AI is demonstrating the capacity to take over. It can fake human creativity and will be doing so at a frightening scale. It will shatter human values, imposing, say, that a museum needs to raise more money on its own. That is what most museums in the West increasingly do anyway. By the way, museums are, sometimes by their founding motives, irrational, emotional constructions, but to let AI decide upon these issues may lead to selling entire collections or closing down institutions. Always aware of our own imperfections, we change and try to negotiate with others their hierarchy of public importance, relevance and vitality in inventing a better self.

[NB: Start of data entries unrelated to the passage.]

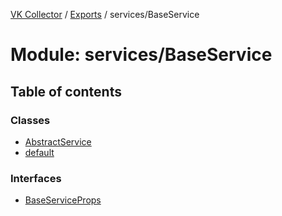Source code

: [VK Collector](../README.md) / [Exports](../modules.md) / services/BaseService

# Module: services/BaseService

## Table of contents

### Classes

- [AbstractService](../classes/services_BaseService.AbstractService.md)
- [default](../classes/services_BaseService.default.md)

### Interfaces

- [BaseServiceProps](../interfaces/services_BaseService.BaseServiceProps.md)
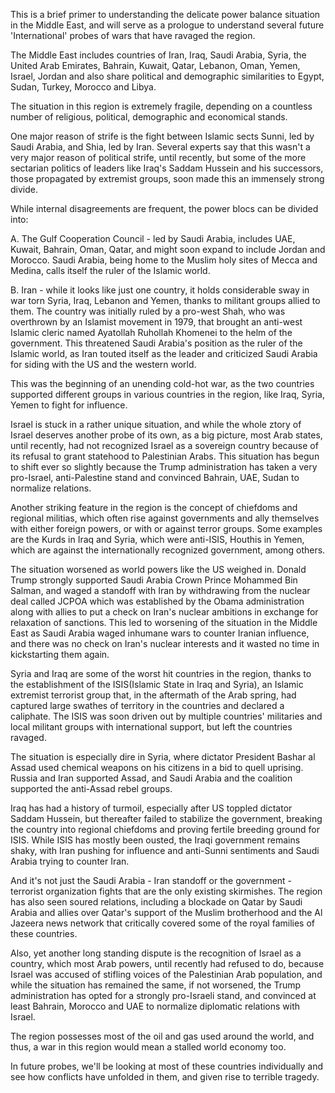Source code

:---
---

This is a brief primer to understanding the delicate power balance situation in the Middle East, and will serve as a prologue to understand several future 'International' probes of wars that have ravaged the region.

The Middle East includes countries of Iran, Iraq, Saudi Arabia, Syria, the United Arab Emirates, Bahrain, Kuwait, Qatar, Lebanon, Oman, Yemen, Israel, Jordan and also share political and demographic similarities to Egypt, Sudan, Turkey, Morocco and Libya.

The situation in this region is extremely fragile, depending on a countless number of religious, political, demographic and economical stands.

One major reason of strife is the fight between Islamic sects Sunni, led by Saudi Arabia, and Shia, led by Iran. Several experts say that this wasn't a very major reason of political strife, until recently, but some of the more sectarian politics of leaders like Iraq's Saddam Hussein and his successors, those propagated by extremist groups, soon made this an immensely strong divide.

While internal disagreements are frequent, the power blocs can be divided into:

A. The Gulf Cooperation Council - led by Saudi Arabia, includes UAE, Kuwait, Bahrain, Oman, Qatar, and might soon expand to include Jordan and Morocco. Saudi Arabia, being home to the Muslim holy sites of Mecca and Medina, calls itself the ruler of the Islamic world.

B. Iran - while it looks like just one country, it holds considerable sway in war torn Syria, Iraq, Lebanon and Yemen, thanks to militant groups allied to them. The country was initially ruled by a pro-west Shah, who was overthrown by an Islamist movement in 1979, that brought an anti-west Islamic cleric named Ayatollah Ruhollah Khomenei to the helm of the government. This threatened Saudi Arabia's position as the ruler of the Islamic world, as Iran touted itself as the leader and criticized Saudi Arabia for siding with the US and the western world. 

This was the beginning of an unending cold-hot war, as the two countries supported different groups in various countries in the region, like Iraq, Syria, Yemen to fight for influence.

Israel is stuck in a rather unique situation, and while the whole ztory of Israel deserves another probe of its own, as a big picture, most Arab states, until recently, had not recognized Israel as a sovereign country because of its refusal to grant statehood to Palestinian Arabs. This situation has begun to shift ever so slightly because the Trump administration has taken a very pro-Israel, anti-Palestine stand and convinced Bahrain, UAE, Sudan to normalize relations.

Another striking feature in the region is the concept of chiefdoms and regional militias, which often rise against governments and ally themselves with either foreign powers, or with or against terror groups. Some examples are the Kurds in Iraq and Syria, which were anti-ISIS, Houthis in Yemen, which are against the internationally recognized government, among others. 

The situation worsened as world powers like the US weighed in. Donald Trump strongly supported Saudi Arabia Crown Prince Mohammed Bin Salman, and waged a standoff with Iran by withdrawing from the nuclear deal called JCPOA which was established by the Obama administration along with allies to put a check on Iran's nuclear ambitions in exchange for relaxation of sanctions. This led to worsening of the situation in the Middle East as Saudi Arabia waged inhumane wars to counter Iranian influence, and there was no check on Iran's nuclear interests and it wasted no time in kickstarting them again.

Syria and Iraq are some of the worst hit countries in the region, thanks to the establishment of the ISIS(Islamic State in Iraq and Syria), an Islamic extremist terrorist group that, in the aftermath of the Arab spring, had captured large swathes of territory in the countries and declared a caliphate. The ISIS was soon driven out by multiple countries' militaries and local militant groups with international support, but left the countries ravaged. 

The situation is especially dire in Syria, where dictator President Bashar al Assad used chemical weapons on his citizens in a bid to quell uprising. Russia and Iran supported Assad, and Saudi Arabia and the coalition supported the anti-Assad rebel groups.

Iraq has had a history of turmoil, especially after US toppled dictator Saddam Hussein, but thereafter failed to stabilize the government, breaking the country into regional chiefdoms and proving fertile breeding ground for ISIS. While ISIS has mostly been ousted, the Iraqi government remains shaky, with Iran pushing for influence and anti-Sunni sentiments and Saudi Arabia trying to counter Iran.

And it's not just the Saudi Arabia - Iran standoff or the government - terrorist organization fights that are the only existing skirmishes. The region has also seen soured relations, including a blockade on Qatar by Saudi Arabia and allies over Qatar's support of the Muslim brotherhood and the Al Jazeera news network that critically covered some of the royal families of these countries. 

Also, yet another long standing dispute is the recognition of Israel as a country, which most Arab powers, until recently had refused to do, because Israel was accused of stifling voices of the Palestinian Arab population, and while the situation has remained the same, if not worsened, the Trump administration has opted for a strongly pro-Israeli stand, and convinced at least Bahrain, Morocco and UAE to normalize diplomatic relations with Israel. 

The region possesses most of the oil and gas used around the world, and thus, a war in this region would mean a stalled world economy too.

In future probes, we'll be looking at most of these countries individually and see how conflicts have unfolded in them, and given rise to terrible tragedy.
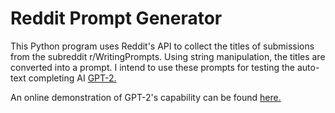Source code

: # Reddit Prompt Generator
This Python program uses Reddit's API to collect the titles of submissions from the subreddit r/WritingPrompts. Using string manipulation, the titles are converted into a prompt. I intend to use these prompts for testing the auto-text completing AI [GPT-2.](https://github.com/openai/gpt-2)

An online demonstration of GPT-2's capability can be found [here.](https://talktotransformer.com/)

I was trying to signal, I admit, some weaknesses of the heritage sector that suddenly gained, in my opinion, rather frightening dimensions or capacities. That is the horror of, otherwise, docile, cultivated medium like museums which are largely comprehended as places where time, contemplation and wisdom have a chance.
By allowing the lowering of the criteria of human creativity and spirituality, we are ushering AI carelessly and rashly and by this are qualifying it as plausible and peer to human capacities.
How is this process encouraged? Largely by the society itself, using media for the interests of miniscule plutocracy that governs (western ) society by wealth, a system assured by the cohorts of politicians, media and corrupt organisations. They are degrading education, by promoting ignorance, by subverting professions... Among many things they have relativized in the name of solitary was social responsibility now lost in aimless individualism, the chaos was proclaimed as freedom. Imperceptibly, the acclamation "anything goes" was slowly transformed into "nothing matters.
This may allow, or should I admit quite surely, that AI starts to influence and then form and evaluate criteria of reality. However, it can hardly be more important that the latter must remain the mandate of humans otherwise we shall be lost in the ethereal kaleidoscopic lacuna of manipulated illusions. Museums are about the relevant, plausible, stable, useful and dependable reality: this is why they recognize, select, care, study and communicate what is quality filtered social, collective experience to construct the best usable future.
Of course, museums were rarely, if ever, a subject in the ongoing fervent discussions of AI and its impacts. That is because they are not perceived as a profession and, secluded from their natural context (the complex of public memory institutions) they may seem relevant enough but not crucial. When concert halls, once famous for their specificity share conductors or even orchestras to survive the financial constraints, is no different from what museums do when sharing exhibitions or when they suffer the unfair competence of versatile, private and very commercially tuned professional exhibition dealers and organisers.
The loss of reality, of the ability to grasp it will push us into a void where AI might become perceived as a better and superior us, - a sort of fake realisation of any legitimacy of eugenic dream, - of advancing as mankind. Can we be that fatal ally of AI? Will museums as guards of continuous reality be a subscriber of surrender, - involuntary and unwitting.